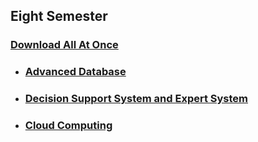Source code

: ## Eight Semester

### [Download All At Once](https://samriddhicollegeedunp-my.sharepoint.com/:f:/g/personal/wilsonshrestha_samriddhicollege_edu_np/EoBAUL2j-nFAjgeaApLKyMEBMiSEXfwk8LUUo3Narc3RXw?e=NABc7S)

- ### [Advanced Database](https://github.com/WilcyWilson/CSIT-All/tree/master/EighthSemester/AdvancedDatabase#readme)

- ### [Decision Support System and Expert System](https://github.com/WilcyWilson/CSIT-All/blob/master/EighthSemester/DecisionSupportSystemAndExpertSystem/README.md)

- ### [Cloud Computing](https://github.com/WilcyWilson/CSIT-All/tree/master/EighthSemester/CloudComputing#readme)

...

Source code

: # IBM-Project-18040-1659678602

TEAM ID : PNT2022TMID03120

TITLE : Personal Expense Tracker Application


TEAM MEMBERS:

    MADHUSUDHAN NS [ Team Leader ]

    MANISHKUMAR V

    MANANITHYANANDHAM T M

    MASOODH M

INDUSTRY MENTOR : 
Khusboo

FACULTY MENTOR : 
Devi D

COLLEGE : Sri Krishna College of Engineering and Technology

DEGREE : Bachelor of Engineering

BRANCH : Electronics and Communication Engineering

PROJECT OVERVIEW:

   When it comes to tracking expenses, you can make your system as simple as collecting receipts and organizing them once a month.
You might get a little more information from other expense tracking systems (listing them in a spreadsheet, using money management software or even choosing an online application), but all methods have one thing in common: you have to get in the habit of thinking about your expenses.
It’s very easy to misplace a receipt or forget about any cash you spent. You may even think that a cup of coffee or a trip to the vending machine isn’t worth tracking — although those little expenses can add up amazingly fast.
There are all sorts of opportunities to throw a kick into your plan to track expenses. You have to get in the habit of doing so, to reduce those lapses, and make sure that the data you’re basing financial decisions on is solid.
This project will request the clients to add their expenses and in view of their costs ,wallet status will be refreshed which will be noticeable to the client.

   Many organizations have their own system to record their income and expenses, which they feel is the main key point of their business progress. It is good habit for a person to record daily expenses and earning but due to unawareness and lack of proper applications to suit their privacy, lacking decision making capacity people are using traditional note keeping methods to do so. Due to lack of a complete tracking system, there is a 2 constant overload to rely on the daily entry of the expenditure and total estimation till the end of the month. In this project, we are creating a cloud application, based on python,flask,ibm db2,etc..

* * *

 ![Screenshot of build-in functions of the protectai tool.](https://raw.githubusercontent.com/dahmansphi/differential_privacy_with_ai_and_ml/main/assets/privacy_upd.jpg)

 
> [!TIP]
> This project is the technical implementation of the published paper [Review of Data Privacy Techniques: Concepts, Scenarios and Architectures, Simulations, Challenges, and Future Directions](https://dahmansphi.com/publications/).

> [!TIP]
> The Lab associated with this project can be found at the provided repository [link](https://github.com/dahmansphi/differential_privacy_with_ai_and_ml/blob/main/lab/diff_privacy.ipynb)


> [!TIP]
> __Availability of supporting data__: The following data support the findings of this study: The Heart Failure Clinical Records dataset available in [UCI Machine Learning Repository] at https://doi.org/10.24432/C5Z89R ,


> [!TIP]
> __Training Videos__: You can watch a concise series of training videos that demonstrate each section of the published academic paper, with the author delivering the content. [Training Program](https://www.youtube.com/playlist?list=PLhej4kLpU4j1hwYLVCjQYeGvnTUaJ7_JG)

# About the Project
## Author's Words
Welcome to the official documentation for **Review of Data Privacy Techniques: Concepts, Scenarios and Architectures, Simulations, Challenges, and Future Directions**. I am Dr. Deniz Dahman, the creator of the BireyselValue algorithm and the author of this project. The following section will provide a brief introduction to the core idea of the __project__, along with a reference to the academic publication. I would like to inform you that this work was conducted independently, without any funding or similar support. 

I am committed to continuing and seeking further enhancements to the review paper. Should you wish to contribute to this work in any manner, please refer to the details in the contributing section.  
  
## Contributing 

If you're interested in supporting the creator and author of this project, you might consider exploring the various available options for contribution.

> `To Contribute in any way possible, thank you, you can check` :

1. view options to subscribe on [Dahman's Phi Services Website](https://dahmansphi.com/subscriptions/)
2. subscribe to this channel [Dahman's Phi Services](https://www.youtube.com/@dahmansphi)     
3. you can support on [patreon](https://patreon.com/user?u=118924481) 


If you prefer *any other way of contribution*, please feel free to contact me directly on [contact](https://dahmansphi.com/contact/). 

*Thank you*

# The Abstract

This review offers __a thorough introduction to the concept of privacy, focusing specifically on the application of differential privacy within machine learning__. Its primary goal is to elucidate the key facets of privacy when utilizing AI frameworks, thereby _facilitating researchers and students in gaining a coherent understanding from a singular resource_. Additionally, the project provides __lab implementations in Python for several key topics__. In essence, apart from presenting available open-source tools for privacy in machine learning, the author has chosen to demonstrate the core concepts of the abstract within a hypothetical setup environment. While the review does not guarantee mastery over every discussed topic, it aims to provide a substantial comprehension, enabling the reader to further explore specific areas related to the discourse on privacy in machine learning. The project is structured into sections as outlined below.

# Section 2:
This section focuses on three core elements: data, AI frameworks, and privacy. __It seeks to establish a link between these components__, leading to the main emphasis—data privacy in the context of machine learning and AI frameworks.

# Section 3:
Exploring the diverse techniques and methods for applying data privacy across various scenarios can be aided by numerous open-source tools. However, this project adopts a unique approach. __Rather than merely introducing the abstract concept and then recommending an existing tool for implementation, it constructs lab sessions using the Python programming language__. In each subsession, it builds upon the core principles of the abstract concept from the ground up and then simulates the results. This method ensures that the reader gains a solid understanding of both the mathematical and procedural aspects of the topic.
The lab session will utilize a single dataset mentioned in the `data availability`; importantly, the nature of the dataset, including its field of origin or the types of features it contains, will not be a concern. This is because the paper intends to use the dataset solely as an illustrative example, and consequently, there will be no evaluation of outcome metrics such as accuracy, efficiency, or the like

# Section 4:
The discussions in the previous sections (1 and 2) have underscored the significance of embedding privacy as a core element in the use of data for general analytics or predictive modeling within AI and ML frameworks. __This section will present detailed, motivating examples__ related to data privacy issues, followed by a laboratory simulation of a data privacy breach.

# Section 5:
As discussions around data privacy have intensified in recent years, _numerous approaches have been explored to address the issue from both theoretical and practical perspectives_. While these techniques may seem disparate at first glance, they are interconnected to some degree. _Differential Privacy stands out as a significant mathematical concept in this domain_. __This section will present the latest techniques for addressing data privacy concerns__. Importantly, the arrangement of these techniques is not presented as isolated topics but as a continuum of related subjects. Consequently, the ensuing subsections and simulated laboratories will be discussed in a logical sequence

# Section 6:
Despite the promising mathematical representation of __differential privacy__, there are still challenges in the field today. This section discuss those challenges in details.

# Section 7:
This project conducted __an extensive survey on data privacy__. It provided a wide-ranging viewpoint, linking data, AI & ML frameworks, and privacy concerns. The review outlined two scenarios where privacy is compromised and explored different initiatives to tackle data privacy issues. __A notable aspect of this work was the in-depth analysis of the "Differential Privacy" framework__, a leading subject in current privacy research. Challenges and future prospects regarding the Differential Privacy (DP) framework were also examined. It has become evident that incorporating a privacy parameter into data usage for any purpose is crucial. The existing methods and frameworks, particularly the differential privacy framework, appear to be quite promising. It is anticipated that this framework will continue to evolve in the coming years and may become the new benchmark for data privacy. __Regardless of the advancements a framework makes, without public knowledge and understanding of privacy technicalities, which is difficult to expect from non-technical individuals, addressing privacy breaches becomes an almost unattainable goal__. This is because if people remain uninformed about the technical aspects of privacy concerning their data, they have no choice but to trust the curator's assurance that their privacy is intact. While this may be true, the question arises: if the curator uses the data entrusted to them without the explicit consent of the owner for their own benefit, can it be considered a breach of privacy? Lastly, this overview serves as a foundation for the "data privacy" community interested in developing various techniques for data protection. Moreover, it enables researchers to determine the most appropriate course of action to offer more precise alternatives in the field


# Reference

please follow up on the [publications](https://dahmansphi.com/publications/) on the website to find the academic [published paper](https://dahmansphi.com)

__What the task requires__:
In the records above, find each line with the word "tree" and copy it out.

__Answer for this exercise__:
- ### [Advanced Database](https://github.com/WilcyWilson/CSIT-All/tree/master/EighthSemester/AdvancedDatabase#readme)
- ### [Cloud Computing](https://github.com/WilcyWilson/CSIT-All/tree/master/EighthSemester/CloudComputing#readme)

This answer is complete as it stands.